Joan, meanwhile, is a professional who’s negotiated the world of men as long as, though from a different career perspective than, Faye. When Roger offers to “take her mind off things” as Greg is called up, and then sends the masseuse, she recognizes it as a generous gift, but—this being Roger—a proposition as well. Joan has been to this rodeo before, and she and Roger know each other well enough to have a nostalgic diner meal and leave it at that—until the mugging. That they hook up immediately after could be taken more than one way. On the one hand, this could be Joan returning to a traditionally feminine role, falling for her protector. On the other hand, her day-after reaction to Roger, who argues that there’s still something between them, shows her asserting power: She doesn’t regret anything, yet she makes the decision that it was what it was and nothing more. It may not be equality, but it’s agency, and it’s what she has.

Each of these women’s stories played out, of course, against the tragic-farce backdrop of Miss Blankenship dropping dead at her desk. (A fantastic bit of physical comedy by Elisabeth Moss in her reaction, capped off by Peggy’s exchange with Sally: “Do not come out of there!” “I know!”) Miss Blankenship, from what little we’ve learned of her, has lived her life as a woman in the office seeing things in dualistic terms: you’re either a sadist or a masochist, you’re either a pushy woman or one who gets along.

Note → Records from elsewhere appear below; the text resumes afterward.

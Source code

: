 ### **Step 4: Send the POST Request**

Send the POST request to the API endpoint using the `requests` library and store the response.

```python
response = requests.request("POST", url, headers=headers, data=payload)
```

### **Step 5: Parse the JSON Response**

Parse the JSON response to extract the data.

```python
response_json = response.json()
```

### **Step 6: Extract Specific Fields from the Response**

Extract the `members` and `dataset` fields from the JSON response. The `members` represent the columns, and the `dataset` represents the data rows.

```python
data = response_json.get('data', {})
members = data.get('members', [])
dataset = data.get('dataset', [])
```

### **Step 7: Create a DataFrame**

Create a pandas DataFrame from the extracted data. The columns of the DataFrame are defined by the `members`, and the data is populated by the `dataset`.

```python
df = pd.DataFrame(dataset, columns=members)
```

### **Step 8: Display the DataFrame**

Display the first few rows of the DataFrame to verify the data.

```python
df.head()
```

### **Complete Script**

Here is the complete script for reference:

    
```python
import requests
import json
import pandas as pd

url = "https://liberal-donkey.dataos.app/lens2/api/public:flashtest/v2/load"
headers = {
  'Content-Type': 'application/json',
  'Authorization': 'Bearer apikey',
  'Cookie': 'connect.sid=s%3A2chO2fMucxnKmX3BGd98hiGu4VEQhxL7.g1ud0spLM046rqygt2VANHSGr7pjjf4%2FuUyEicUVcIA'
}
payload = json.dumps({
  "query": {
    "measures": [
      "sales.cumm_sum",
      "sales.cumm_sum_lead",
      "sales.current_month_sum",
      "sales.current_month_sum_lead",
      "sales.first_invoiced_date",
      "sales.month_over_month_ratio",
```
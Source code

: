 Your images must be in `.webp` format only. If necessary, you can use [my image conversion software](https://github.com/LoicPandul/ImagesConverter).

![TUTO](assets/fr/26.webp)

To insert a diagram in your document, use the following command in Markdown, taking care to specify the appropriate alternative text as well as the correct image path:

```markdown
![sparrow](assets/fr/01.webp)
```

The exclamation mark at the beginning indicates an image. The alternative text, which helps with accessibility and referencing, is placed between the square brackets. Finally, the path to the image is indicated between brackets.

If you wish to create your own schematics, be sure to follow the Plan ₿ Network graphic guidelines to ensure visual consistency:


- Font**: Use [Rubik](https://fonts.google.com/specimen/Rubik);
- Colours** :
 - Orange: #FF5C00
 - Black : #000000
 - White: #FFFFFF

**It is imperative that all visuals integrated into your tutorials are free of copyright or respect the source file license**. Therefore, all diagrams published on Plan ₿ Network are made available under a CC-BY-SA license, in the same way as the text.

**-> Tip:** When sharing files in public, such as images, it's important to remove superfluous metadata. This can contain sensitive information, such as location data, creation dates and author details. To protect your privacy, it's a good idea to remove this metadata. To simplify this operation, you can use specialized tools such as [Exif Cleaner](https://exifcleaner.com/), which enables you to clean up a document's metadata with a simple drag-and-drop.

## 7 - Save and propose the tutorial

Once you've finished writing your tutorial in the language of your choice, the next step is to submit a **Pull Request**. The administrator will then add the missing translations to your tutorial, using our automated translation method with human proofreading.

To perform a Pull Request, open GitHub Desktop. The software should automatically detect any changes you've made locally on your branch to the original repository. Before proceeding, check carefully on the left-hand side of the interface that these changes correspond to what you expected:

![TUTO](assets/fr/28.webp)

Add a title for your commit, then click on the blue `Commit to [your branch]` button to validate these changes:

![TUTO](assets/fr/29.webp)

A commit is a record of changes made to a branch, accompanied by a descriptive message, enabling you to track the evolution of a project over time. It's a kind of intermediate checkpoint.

As Miss Blankenship’s body is brought from the building, each of the women left behind her—Peggy perhaps most successfully, but not perfectly—is trying to figure out how to avoid those either-or choices. When Bert Cooper eulogizes her, he notes the technological differences between the world she was born into and the one she died in: “She was an astronaut.” As a woman in business, though, she only rode that rocket to its first stage. It’s women like Peggy, Faye, Joan (and Sally), who someday may or may not make it to a higher orbit. But for them right now, this moment, as we see at the end of the episode, the elevator is going down.

Now the hail of bullets:

* RIP, Miss Blankenship. I may not have always loved how Mad Men used the character, but they left nothing on the table sending her off. Her final exchange with Bert may have been my favorite Miss B-ism ever. (“Emu.” “It starts with an L.” “The hell it does.”) Another favorite bit: Harry’s off-screen reaction (“My mother made that!”) as his afghan is repurposed as her shroud.

* There hasn’t always been much notice of it in Mad Men’s swanky world, but as the mugging showed us, 1965 was already a time of urban blight in New York City, which would soon lead to the idea that the city was “ungovernable” (and its later low points in the budget crisis of the 1970s and the crack epidemic of the ’80s). A nice touch to show us how New Yorkers are already aware of the threat of crime: Roger immediately knows that, confronted by a man with a gun, you look down to show that you will not be able to ID him, and he can therefore let you go alive.

* Speaking of Roger: turns out we’re not the only ones who thought his memoir sounded like a dud.

* In Don’s apartment, Sally’s wearing a monogrammed necklace, which—unless I remember wrong—was his Christmas gift to her, and, I suspect, is there deliberately for him to notice. Absolutely heartbreaking, this girl trying to scheme her way into a home.

* I think I’m a little bit in love with Peggy’s lesbian friend, Joyce, to the point that I don’t even mind if she calls me vegetable soup. Also noted: Rizzo—whose free-thinking, clearly, does not extend beyond his pants—not-too-subtly serenading her with “Downtown.”

* Rum French toast? That’s no mistake, that’s genius! Boy, could I go for a glass of Mrs. Butterworth’s.